In the US, the thriller accounted for 59.77% of the total; in the foreign markets it was only 39.39% of the total. Does that mean folks outside the US like police stuff more than we do? Or do they shy away from techno stuff? Hard to say. SALESMAN is also much shorter (just a novella), so maybe foreigners are more receptive to short fiction.
Or maybe it means nothing.
This time I also had a Countdown promotion going, offering the sequel to HOT STATUS at various prices. The result is I sold copies of the sequel, but only at the lowest price (99 cents).
On the other hand, folks buying the prequel on a given day are probably more likely to grab the sequel on the same day (unless they plan to wait until they've read the first one).
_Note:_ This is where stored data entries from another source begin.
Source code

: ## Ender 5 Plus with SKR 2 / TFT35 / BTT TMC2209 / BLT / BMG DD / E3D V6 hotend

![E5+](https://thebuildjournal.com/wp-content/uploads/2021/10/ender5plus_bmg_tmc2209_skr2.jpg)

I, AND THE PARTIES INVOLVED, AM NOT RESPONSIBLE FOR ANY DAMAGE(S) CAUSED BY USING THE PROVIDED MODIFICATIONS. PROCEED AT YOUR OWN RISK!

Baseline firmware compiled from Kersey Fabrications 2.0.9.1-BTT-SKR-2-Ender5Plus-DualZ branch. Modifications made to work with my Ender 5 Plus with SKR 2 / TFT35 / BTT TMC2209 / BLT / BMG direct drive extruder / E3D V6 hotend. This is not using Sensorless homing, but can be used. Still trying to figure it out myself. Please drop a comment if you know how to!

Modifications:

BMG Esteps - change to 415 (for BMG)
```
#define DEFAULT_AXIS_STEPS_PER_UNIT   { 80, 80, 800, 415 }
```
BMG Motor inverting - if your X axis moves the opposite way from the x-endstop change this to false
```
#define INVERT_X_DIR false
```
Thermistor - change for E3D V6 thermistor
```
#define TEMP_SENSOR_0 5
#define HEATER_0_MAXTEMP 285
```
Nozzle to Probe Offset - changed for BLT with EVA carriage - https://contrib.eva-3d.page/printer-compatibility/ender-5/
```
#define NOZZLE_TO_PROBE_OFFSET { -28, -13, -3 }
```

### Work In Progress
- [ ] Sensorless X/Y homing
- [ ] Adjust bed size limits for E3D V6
And the vast percentage of people who grabbed HOT STATUS did so when the sequel was offered for 99 cents.
If the giveaway were scheduled so the first two days coincided with the $1.99 price for the sequel, would MAD MINUTE have sold just as well? Don't know. For that matter, what would have happened with the countdown deal if there had been no prequel offered for free at the same time? It seems I've muddied the waters a bit here.
One thing I noticed from earlier promotions: When MAD MINUTE was given for free, the sales of HOT STATUS (at 99 cents) was twice that of the sales of MAD MINUTE when HOT STATUS was free. Folks were twice as willing to pay 99 cents for a short prequel as they were to buy a much longer sequel at the same price. Is that something to do with the difference between prequels and sequels? Or are folks more willing to buy a short book than a long one?
Or does it reveal a reluctance to buy longer works at bargain prices, on the theory the book can't be any good if it's offered at such a low price? I'm always haunted by that question.
In any case, I sold the same number of sequels in the countdown as I did the last time I offered the prequel for free—and at the same price (99 cents). But because the countdown promotion allows the book to earn the same royalty as it does at its regular price (in this case 70%), I did make more money. Figuring in the delivery fee (nine cents), the adjusted royalty rate was 63.64%.
That was nice.
I know this: Giving away the prequel always stimulates sales of the main book. Now the question is: How much actual money can I make from this (apparent) fact? My next experiment will be to give HOT STATUS away again, but this time leave MAD MINUTE at its current price of $4.99.
I'll let you know how that turns out.